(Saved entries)
--- START ---

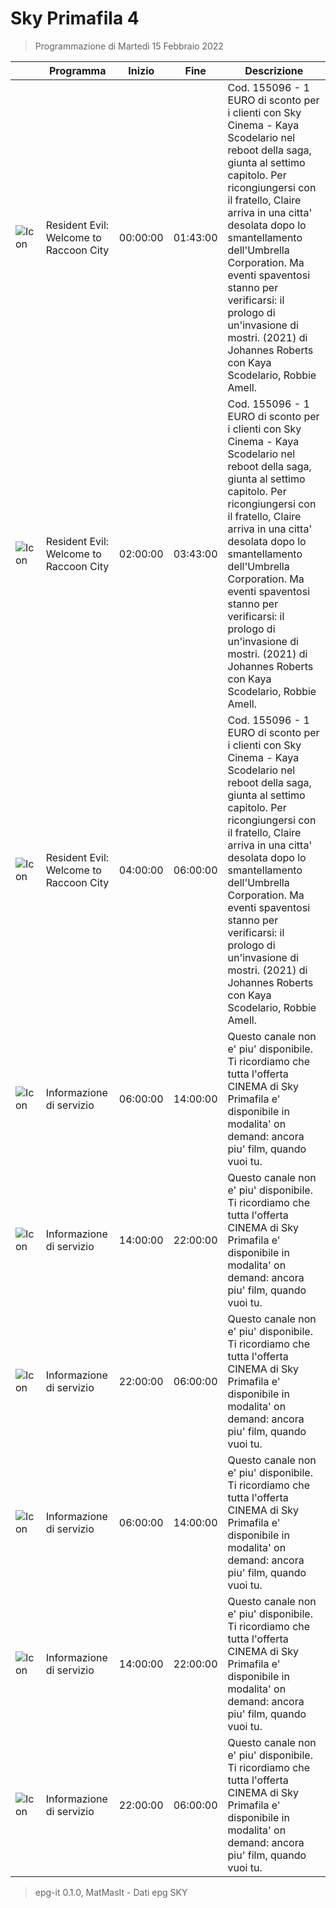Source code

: # Sky Primafila 4
> Programmazione di Martedì 15 Febbraio 2022

||Programma|Inizio|Fine|Descrizione|
|---|---|---|---|---|
|![Icon](https://guidatv.sky.it/uuid/8dc08dc5-72aa-4823-8909-a1b9bd8d95d1/cover?md5ChecksumParam=a9b71e4a3f12814727b3d1bc107ebab2)|Resident Evil: Welcome to Raccoon City|00:00:00|01:43:00|Cod. 155096 - 1 EURO di sconto per i clienti con Sky Cinema - Kaya Scodelario nel reboot della saga, giunta al settimo capitolo. Per ricongiungersi con il fratello, Claire arriva in una citta&#039; desolata dopo lo smantellamento dell&#039;Umbrella Corporation. Ma eventi spaventosi stanno per verificarsi: il prologo di un&#039;invasione di mostri. (2021) di Johannes Roberts con Kaya Scodelario, Robbie Amell.
|![Icon](https://guidatv.sky.it/uuid/8dc08dc5-72aa-4823-8909-a1b9bd8d95d1/cover?md5ChecksumParam=a9b71e4a3f12814727b3d1bc107ebab2)|Resident Evil: Welcome to Raccoon City|02:00:00|03:43:00|Cod. 155096 - 1 EURO di sconto per i clienti con Sky Cinema - Kaya Scodelario nel reboot della saga, giunta al settimo capitolo. Per ricongiungersi con il fratello, Claire arriva in una citta&#039; desolata dopo lo smantellamento dell&#039;Umbrella Corporation. Ma eventi spaventosi stanno per verificarsi: il prologo di un&#039;invasione di mostri. (2021) di Johannes Roberts con Kaya Scodelario, Robbie Amell.
|![Icon](https://guidatv.sky.it/uuid/8dc08dc5-72aa-4823-8909-a1b9bd8d95d1/cover?md5ChecksumParam=a9b71e4a3f12814727b3d1bc107ebab2)|Resident Evil: Welcome to Raccoon City|04:00:00|06:00:00|Cod. 155096 - 1 EURO di sconto per i clienti con Sky Cinema - Kaya Scodelario nel reboot della saga, giunta al settimo capitolo. Per ricongiungersi con il fratello, Claire arriva in una citta&#039; desolata dopo lo smantellamento dell&#039;Umbrella Corporation. Ma eventi spaventosi stanno per verificarsi: il prologo di un&#039;invasione di mostri. (2021) di Johannes Roberts con Kaya Scodelario, Robbie Amell.
|![Icon](https://guidatv.sky.it/uuid/primafila_cover__rcLgMJe4tL.png)|Informazione di servizio|06:00:00|14:00:00|Questo canale non e&#039; piu&#039; disponibile. Ti ricordiamo che tutta l&#039;offerta CINEMA di Sky Primafila e&#039; disponibile in modalita&#039; on demand: ancora piu&#039; film, quando vuoi tu.
|![Icon](https://guidatv.sky.it/uuid/primafila_cover__rcLgMJe4tL.png)|Informazione di servizio|14:00:00|22:00:00|Questo canale non e&#039; piu&#039; disponibile. Ti ricordiamo che tutta l&#039;offerta CINEMA di Sky Primafila e&#039; disponibile in modalita&#039; on demand: ancora piu&#039; film, quando vuoi tu.
|![Icon](https://guidatv.sky.it/uuid/primafila_cover__rcLgMJe4tL.png)|Informazione di servizio|22:00:00|06:00:00|Questo canale non e&#039; piu&#039; disponibile. Ti ricordiamo che tutta l&#039;offerta CINEMA di Sky Primafila e&#039; disponibile in modalita&#039; on demand: ancora piu&#039; film, quando vuoi tu.
|![Icon](https://guidatv.sky.it/uuid/primafila_cover__rcLgMJe4tL.png)|Informazione di servizio|06:00:00|14:00:00|Questo canale non e&#039; piu&#039; disponibile. Ti ricordiamo che tutta l&#039;offerta CINEMA di Sky Primafila e&#039; disponibile in modalita&#039; on demand: ancora piu&#039; film, quando vuoi tu.
|![Icon](https://guidatv.sky.it/uuid/primafila_cover__rcLgMJe4tL.png)|Informazione di servizio|14:00:00|22:00:00|Questo canale non e&#039; piu&#039; disponibile. Ti ricordiamo che tutta l&#039;offerta CINEMA di Sky Primafila e&#039; disponibile in modalita&#039; on demand: ancora piu&#039; film, quando vuoi tu.
|![Icon](https://guidatv.sky.it/uuid/primafila_cover__rcLgMJe4tL.png)|Informazione di servizio|22:00:00|06:00:00|Questo canale non e&#039; piu&#039; disponibile. Ti ricordiamo che tutta l&#039;offerta CINEMA di Sky Primafila e&#039; disponibile in modalita&#039; on demand: ancora piu&#039; film, quando vuoi tu.



 > epg-it 0.1.0, MatMasIt - Dati epg SKY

--- END ---

Action item:
Exclude all images, then retype the records above without alteration.

Solution to the problem:
Source code

: # Sky Primafila 4
> Programmazione di Martedì 15 Febbraio 2022

||Programma|Inizio|Fine|Descrizione|
|---|---|---|---|---|
|![Icon](https://guidatv.sky.it/uuid/8dc08dc5-72aa-4823-8909-a1b9bd8d95d1/cover?md5ChecksumParam=a9b71e4a3f12814727b3d1bc107ebab2)|Resident Evil: Welcome to Raccoon City|00:00:00|01:43:00|Cod. 155096 - 1 EURO di sconto per i clienti con Sky Cinema - Kaya Scodelario nel reboot della saga, giunta al settimo capitolo. Per ricongiungersi con il fratello, Claire arriva in una citta&#039; desolata dopo lo smantellamento dell&#039;Umbrella Corporation. Ma eventi spaventosi stanno per verificarsi: il prologo di un&#039;invasione di mostri. (2021) di Johannes Roberts con Kaya Scodelario, Robbie Amell.
|![Icon](https://guidatv.sky.it/uuid/8dc08dc5-72aa-4823-8909-a1b9bd8d95d1/cover?md5ChecksumParam=a9b71e4a3f12814727b3d1bc107ebab2)|Resident Evil: Welcome to Raccoon City|02:00:00|03:43:00|Cod. 155096 - 1 EURO di sconto per i clienti con Sky Cinema - Kaya Scodelario nel reboot della saga, giunta al settimo capitolo. Per ricongiungersi con il fratello, Claire arriva in una citta&#039; desolata dopo lo smantellamento dell&#039;Umbrella Corporation. Ma eventi spaventosi stanno per verificarsi: il prologo di un&#039;invasione di mostri. (2021) di Johannes Roberts con Kaya Scodelario, Robbie Amell.
|![Icon](https://guidatv.sky.it/uuid/8dc08dc5-72aa-4823-8909-a1b9bd8d95d1/cover?md5ChecksumParam=a9b71e4a3f12814727b3d1bc107ebab2)|Resident Evil: Welcome to Raccoon City|04:00:00|06:00:00|Cod. 155096 - 1 EURO di sconto per i clienti con Sky Cinema - Kaya Scodelario nel reboot della saga, giunta al settimo capitolo. Per ricongiungersi con il fratello, Claire arriva in una citta&#039; desolata dopo lo smantellamento dell&#039;Umbrella Corporation. Ma eventi spaventosi stanno per verificarsi: il prologo di un&#039;invasione di mostri. (2021) di Johannes Roberts con Kaya Scodelario, Robbie Amell.
|![Icon](https://guidatv.sky.it/uuid/primafila_cover__rcLgMJe4tL.png)|Informazione di servizio|06:00:00|14:00:00|Questo canale non e&#039; piu&#039; disponibile. Ti ricordiamo che tutta l&#039;offerta CINEMA di Sky Primafila e&#039; disponibile in modalita&#039; on demand: ancora piu&#039; film, quando vuoi tu.
|![Icon](https://guidatv.sky.it/uuid/primafila_cover__rcLgMJe4tL.png)|Informazione di servizio|14:00:00|22:00:00|Questo canale non e&#039; piu&#039; disponibile. Ti ricordiamo che tutta l&#039;offerta CINEMA di Sky Primafila e&#039; disponibile in modalita&#039; on demand: ancora piu&#039; film, quando vuoi tu.
|![Icon](https://guidatv.sky.it/uuid/primafila_cover__rcLgMJe4tL.png)|Informazione di servizio|22:00:00|06:00:00|Questo canale non e&#039; piu&#039; disponibile. Ti ricordiamo che tutta l&#039;offerta CINEMA di Sky Primafila e&#039; disponibile in modalita&#039; on demand: ancora piu&#039; film, quando vuoi tu.
|![Icon](https://guidatv.sky.it/uuid/primafila_cover__rcLgMJe4tL.png)|Informazione di servizio|06:00:00|14:00:00|Questo canale non e&#039; piu&#039; disponibile. Ti ricordiamo che tutta l&#039;offerta CINEMA di Sky Primafila e&#039; disponibile in modalita&#039; on demand: ancora piu&#039; film, quando vuoi tu.
|![Icon](https://guidatv.sky.it/uuid/primafila_cover__rcLgMJe4tL.png)|Informazione di servizio|14:00:00|22:00:00|Questo canale non e&#039; piu&#039; disponibile. Ti ricordiamo che tutta l&#039;offerta CINEMA di Sky Primafila e&#039; disponibile in modalita&#039; on demand: ancora piu&#039; film, quando vuoi tu.
|![Icon](https://guidatv.sky.it/uuid/primafila_cover__rcLgMJe4tL.png)|Informazione di servizio|22:00:00|06:00:00|Questo canale non e&#039; piu&#039; disponibile. Ti ricordiamo che tutta l&#039;offerta CINEMA di Sky Primafila e&#039; disponibile in modalita&#039; on demand: ancora piu&#039; film, quando vuoi tu.



 > epg-it 0.1.0, MatMasIt - Dati epg SKY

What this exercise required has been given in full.